# CCM Recode



## andypc (May 7, 2016)

Hi All,
I have just replaced my CCM due to no door open display etc and now have another problem!
I have lost the key remote function and the alarm flashers will not turn off.
The car starts ok, but I can't drive with the flashers going.
Can anyone recommend a recode garage or person in the Tewkesbury area as I don,t have vagcom etc.
If there is another way to resolve I would be most grateful to know.


----------



## Hoggy (May 8, 2002)

Hi, Replace original CCM for now.
Have you checked door microswitches & cables in door hinge elbow before replacing CCM ?
Hoggy.


----------



## andypc (May 7, 2016)

Yes it certainly looks like it's back to the old ccm for now.
I have a fully functioning passenger door in terms of drop on opening and I replaced the microswitch on the drivers door which was totally shot.I was encouraged that the window dropped the 10mm on reconnection of the new microswitch, but that was the only time it did and still no interior light. I have not looked at the wires in the door hinge elbow. Is this common?
Still think I will have to have the new ccm recoded in the long term, has anyone had this done in the UK?


----------



## Hoggy (May 8, 2002)

Hi, Can't help with the recoding, but if window only dropped once after microswitch replacement, then could still be the microswitch or broken/damaged insulation in door hinge. Switch & door hinge cable breakage very common.
Hoggy.


----------



## andypc (May 7, 2016)

Thanks,
Swapped back the ccm and I have my central locking and no alarm back. Lost the door open warning but you can't have everything  Checked the door hinge wiring and it's ok. Got to look at the microswitch again. I'll keep posting when I've had another go. Thanks for helping a newbie. Moved on from a few years with Mitsubishi FTO's but TT's are a whole different ball game


----------



## Hoggy (May 8, 2002)

Hi Andy, don't leave key in TT & shut the door as it will auto lock & you will be locked out, unless you have a 2nd key. 
Hoggy.


----------



## ReTTro fit (Nov 9, 2014)

So when you fitted the new ccm did you get the door opening display every time you opened the door ?
Is the new ccm the same part number as your old one ?

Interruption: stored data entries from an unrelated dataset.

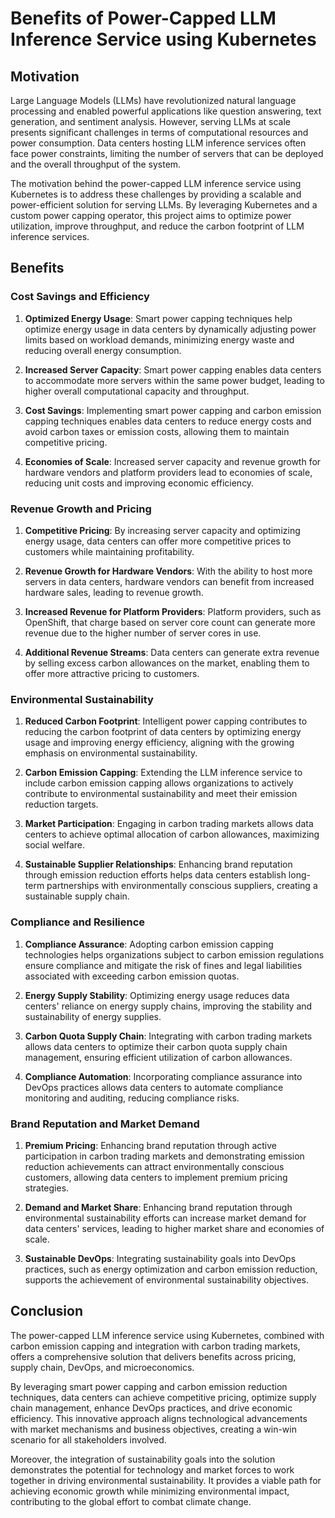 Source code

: # Benefits of Power-Capped LLM Inference Service using Kubernetes

## Motivation

Large Language Models (LLMs) have revolutionized natural language processing and enabled powerful applications like
question answering, text generation, and sentiment analysis. However, serving LLMs at scale presents significant
challenges in terms of computational resources and power consumption. Data centers hosting LLM inference services often
face power constraints, limiting the number of servers that can be deployed and the overall throughput of the system.

The motivation behind the power-capped LLM inference service using Kubernetes is to address these challenges by
providing a scalable and power-efficient solution for serving LLMs. By leveraging Kubernetes and a custom power capping
operator, this project aims to optimize power utilization, improve throughput, and reduce the carbon footprint of LLM
inference services.

## Benefits

### Cost Savings and Efficiency
1. **Optimized Energy Usage**: Smart power capping techniques help optimize energy usage in data centers by dynamically adjusting power limits based on workload demands, minimizing energy waste and reducing overall energy consumption.

2. **Increased Server Capacity**: Smart power capping enables data centers to accommodate more servers within the same power budget, leading to higher overall computational capacity and throughput.

3. **Cost Savings**: Implementing smart power capping and carbon emission capping techniques enables data centers to reduce energy costs and avoid carbon taxes or emission costs, allowing them to maintain competitive pricing.

4. **Economies of Scale**: Increased server capacity and revenue growth for hardware vendors and platform providers lead to economies of scale, reducing unit costs and improving economic efficiency.

### Revenue Growth and Pricing
1. **Competitive Pricing**: By increasing server capacity and optimizing energy usage, data centers can offer more competitive prices to customers while maintaining profitability.

2. **Revenue Growth for Hardware Vendors**: With the ability to host more servers in data centers, hardware vendors can benefit from increased hardware sales, leading to revenue growth.

3. **Increased Revenue for Platform Providers**: Platform providers, such as OpenShift, that charge based on server core count can generate more revenue due to the higher number of server cores in use.

4. **Additional Revenue Streams**: Data centers can generate extra revenue by selling excess carbon allowances on the market, enabling them to offer more attractive pricing to customers.

### Environmental Sustainability
1. **Reduced Carbon Footprint**: Intelligent power capping contributes to reducing the carbon footprint of data centers by optimizing energy usage and improving energy efficiency, aligning with the growing emphasis on environmental sustainability.

2. **Carbon Emission Capping**: Extending the LLM inference service to include carbon emission capping allows organizations to actively contribute to environmental sustainability and meet their emission reduction targets.

3. **Market Participation**: Engaging in carbon trading markets allows data centers to achieve optimal allocation of carbon allowances, maximizing social welfare.

4. **Sustainable Supplier Relationships**: Enhancing brand reputation through emission reduction efforts helps data centers establish long-term partnerships with environmentally conscious suppliers, creating a sustainable supply chain.

### Compliance and Resilience
1. **Compliance Assurance**: Adopting carbon emission capping technologies helps organizations subject to carbon emission regulations ensure compliance and mitigate the risk of fines and legal liabilities associated with exceeding carbon emission quotas.

2. **Energy Supply Stability**: Optimizing energy usage reduces data centers' reliance on energy supply chains, improving the stability and sustainability of energy supplies.

3. **Carbon Quota Supply Chain**: Integrating with carbon trading markets allows data centers to optimize their carbon quota supply chain management, ensuring efficient utilization of carbon allowances.

4. **Compliance Automation**: Incorporating compliance assurance into DevOps practices allows data centers to automate compliance monitoring and auditing, reducing compliance risks.

### Brand Reputation and Market Demand
1. **Premium Pricing**: Enhancing brand reputation through active participation in carbon trading markets and demonstrating emission reduction achievements can attract environmentally conscious customers, allowing data centers to implement premium pricing strategies.

2. **Demand and Market Share**: Enhancing brand reputation through environmental sustainability efforts can increase market demand for data centers' services, leading to higher market share and economies of scale.

3. **Sustainable DevOps**: Integrating sustainability goals into DevOps practices, such as energy optimization and carbon emission reduction, supports the achievement of environmental sustainability objectives.

## Conclusion
The power-capped LLM inference service using Kubernetes, combined with carbon emission capping and integration with carbon trading markets, offers a comprehensive solution that delivers benefits across pricing, supply chain, DevOps, and microeconomics.

By leveraging smart power capping and carbon emission reduction techniques, data centers can achieve competitive pricing, optimize supply chain management, enhance DevOps practices, and drive economic efficiency. This innovative approach aligns technological advancements with market mechanisms and business objectives, creating a win-win scenario for all stakeholders involved.

Moreover, the integration of sustainability goals into the solution demonstrates the potential for technology and market forces to work together in driving environmental sustainability. It provides a viable path for achieving economic growth while minimizing environmental impact, contributing to the global effort to combat climate change.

Ideally if your saying the loom in the door hinge is ok then you need to get vcds plugged in and scan as well as recode the new ccm

On iPhone using Tapacrap


----------



## andypc (May 7, 2016)

Thanks for the tip Hoggy. I have two keys and they stay well apart!
The door open warning on the instrument cluster worked every time for the passenger door and tailgate with the new ccm. Leads me to think still got different problem with the drivers door.


----------



## ReTTro fit (Nov 9, 2014)

Yes mate, it's got to be door loom or micro switch

On iPhone using Tapacrap


----------